La première nuance donnant un sens plus profond à la scène du jardin commence par la balade bucolique de Harper après son arrivée. Simple, connectée à une nature neutre et omniprésente dans laquelle elle se fond aisément (on la verra même sourire et s'amuser de l'arrivée de la pluie et du tonnerre, telle une enfant) la jeune femme semble presque découvrir un état de grâce, une bouffée d'air frais lui permettant de s'extirper des sévices de son traumatisme. Puis vient la scène du tunnel notamment advertisée dans le trailer du film, qui semble être l'élément perturbateur déclenchant le début des péripéties du récit.

Harper se retrouve désormais seule face à un tunnel obscur et imposant au bout duquel on aperçoit symboliquement une lumière. C'est une étape cruciale pour elle, qui se retrouve donc dans tout état de grâce qu'elle est, à devoir faire face à sa part d'ombre pour finaliser son chemin vers la libération. Un plan en contre-plongée l'illustre d'ailleurs très bien en amenant un visuel au combien Nietzschien où l'on voit la protagoniste se tenant debout dans un angle ne nous permettant pas de voir la lueur au bout du tunnel. Seule, entourée de ses ténèbres, elle contemple ce vide abyssal l'appelant à traverser. Elle y commence un jeu de reconnaissance à base d'échos de sons rythmés qu'elle crie elle-même. Comme si elle prenait ses marques, elle s'amuse des résonances absurdes qu'offre le tunnel, et avance pas à pas, bravant chaque mètre d'obscurité en ajoutant toujours plus d'écho, une scène rappelant presque une mésaventure que l'on pourrait vivre à l'intérieur du couloir de la maison des Navidson dans " La Maison Des Feuilles " de Mark Z. Danielewski. Seulement voilà, son avancée se retrouve avortée à cause de l'apparition d'une silhouette humanoïde au bout du tunnel. A mesure que Harper rebrousse chemin et que la figure obscure se jette à sa poursuite, on comprends très bien que si elle souhaite traverser les ténèbres de ce tunnel, elle devra trouver un moyen de se débarrasser de la menace de cette ombre masculine. La boucle est bouclée pour cette introduction, en regardant suffisamment longtemps ses abysses, ces dernières ont fini par la regarder en retour.

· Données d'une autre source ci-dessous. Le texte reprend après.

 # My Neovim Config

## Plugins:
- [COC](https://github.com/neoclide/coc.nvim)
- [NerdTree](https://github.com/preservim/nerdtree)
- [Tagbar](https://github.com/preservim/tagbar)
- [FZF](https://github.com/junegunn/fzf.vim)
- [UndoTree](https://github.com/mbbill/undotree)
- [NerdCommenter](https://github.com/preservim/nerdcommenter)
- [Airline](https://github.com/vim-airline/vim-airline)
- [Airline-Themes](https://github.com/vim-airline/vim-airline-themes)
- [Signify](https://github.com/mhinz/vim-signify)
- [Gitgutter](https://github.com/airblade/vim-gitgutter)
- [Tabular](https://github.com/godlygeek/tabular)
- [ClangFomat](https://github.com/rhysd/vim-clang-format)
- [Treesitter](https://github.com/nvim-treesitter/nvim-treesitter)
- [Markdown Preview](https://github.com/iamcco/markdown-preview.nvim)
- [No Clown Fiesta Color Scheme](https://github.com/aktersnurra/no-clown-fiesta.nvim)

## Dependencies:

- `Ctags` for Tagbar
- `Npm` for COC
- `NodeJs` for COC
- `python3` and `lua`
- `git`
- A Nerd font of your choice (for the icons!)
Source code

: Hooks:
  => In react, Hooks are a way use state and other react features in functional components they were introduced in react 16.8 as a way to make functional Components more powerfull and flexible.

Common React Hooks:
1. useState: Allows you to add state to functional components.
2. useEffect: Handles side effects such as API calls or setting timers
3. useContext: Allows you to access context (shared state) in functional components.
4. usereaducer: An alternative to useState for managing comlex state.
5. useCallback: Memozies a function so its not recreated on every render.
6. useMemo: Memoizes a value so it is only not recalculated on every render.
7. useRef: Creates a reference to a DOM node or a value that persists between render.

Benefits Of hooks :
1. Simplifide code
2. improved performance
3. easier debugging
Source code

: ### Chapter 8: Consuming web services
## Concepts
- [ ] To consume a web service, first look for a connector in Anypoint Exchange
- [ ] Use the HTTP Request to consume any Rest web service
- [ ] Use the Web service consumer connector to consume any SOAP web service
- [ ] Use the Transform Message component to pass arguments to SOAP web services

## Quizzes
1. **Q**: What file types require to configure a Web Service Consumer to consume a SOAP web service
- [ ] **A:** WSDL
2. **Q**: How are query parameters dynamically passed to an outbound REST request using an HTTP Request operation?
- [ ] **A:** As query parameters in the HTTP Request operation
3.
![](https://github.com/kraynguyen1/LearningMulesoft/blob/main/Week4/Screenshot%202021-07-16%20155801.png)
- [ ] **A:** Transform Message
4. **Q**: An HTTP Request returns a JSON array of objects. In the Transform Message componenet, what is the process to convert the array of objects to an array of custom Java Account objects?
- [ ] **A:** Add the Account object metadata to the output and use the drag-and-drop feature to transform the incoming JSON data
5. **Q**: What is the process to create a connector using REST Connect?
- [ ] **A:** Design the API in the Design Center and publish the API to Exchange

2- Une similarité à l'image d'un système

Le film va s'employer à nous dépeindre une accumulation de frustration mais aussi d'inconfort pour Harper, qui verra l'apparition succinte de plusieurs hommes joués par le même acteur, avec qui elle va intéragir, pour la plupart de manière déplaisante. Ainsi, nous aurons dans l'ordre :

  • Geoffrey le propriétaire, un gentleman old-school et rustique marqué d'une galanterie infantilisante envers la jeune femme
  • le stalker, un pervers la harcelant jusqu'à chez elle (nous reviendrons sur ce personnage un peu plus tard)
  • l'enfant/ado, un enfant capricieux prenant le temps de Harper pour acquis et l'insultant au moindre refus, ne comprenant pas qu'elle puisse dire non
  • le prêtre, homme d'église ayant une approche tendancieuse, moralisatrice et culpabilisante
  • le policier, ne prenant pas au sérieux son témoignage et minimise ce qui lui est arrivé

Au-delà des rôles qu'ils ont au sein de l'histoire, ces personnages servent avant toute chose à la narration comme des concepts. Ils agissent comme des vecteurs, chaque action de l'un fortifiant le poids de l'agissement du suivant dans la peur et le ras-le-bol éprouvé par Harper. Ils sont différents maux d'un système qui s'auto-alimente et qui, parfois malgré lui (on pense notamment à geoffrey), continue d'enfoncer une condition féminine n'ayant finalement que très peu voix au chapitre concernant les choses qu'elle subit. On se retrouve, en tant que spectateurs, à être nous aussi confrontés à un entourage rendant l'environnement impersonnel, incertain, où personne n'est réellement digne de confiance et semble ne rien faire pour faciliter la retraite tranquille espérée par la protagoniste. Les deux seuls autres personnages féminins du film, à savoir sa meilleure amie et la policière se démarquent d'ailleurs comme étant les seules à agir et discuter avec Harper en étant totalement courtoises et avec un sentiment d'égalité.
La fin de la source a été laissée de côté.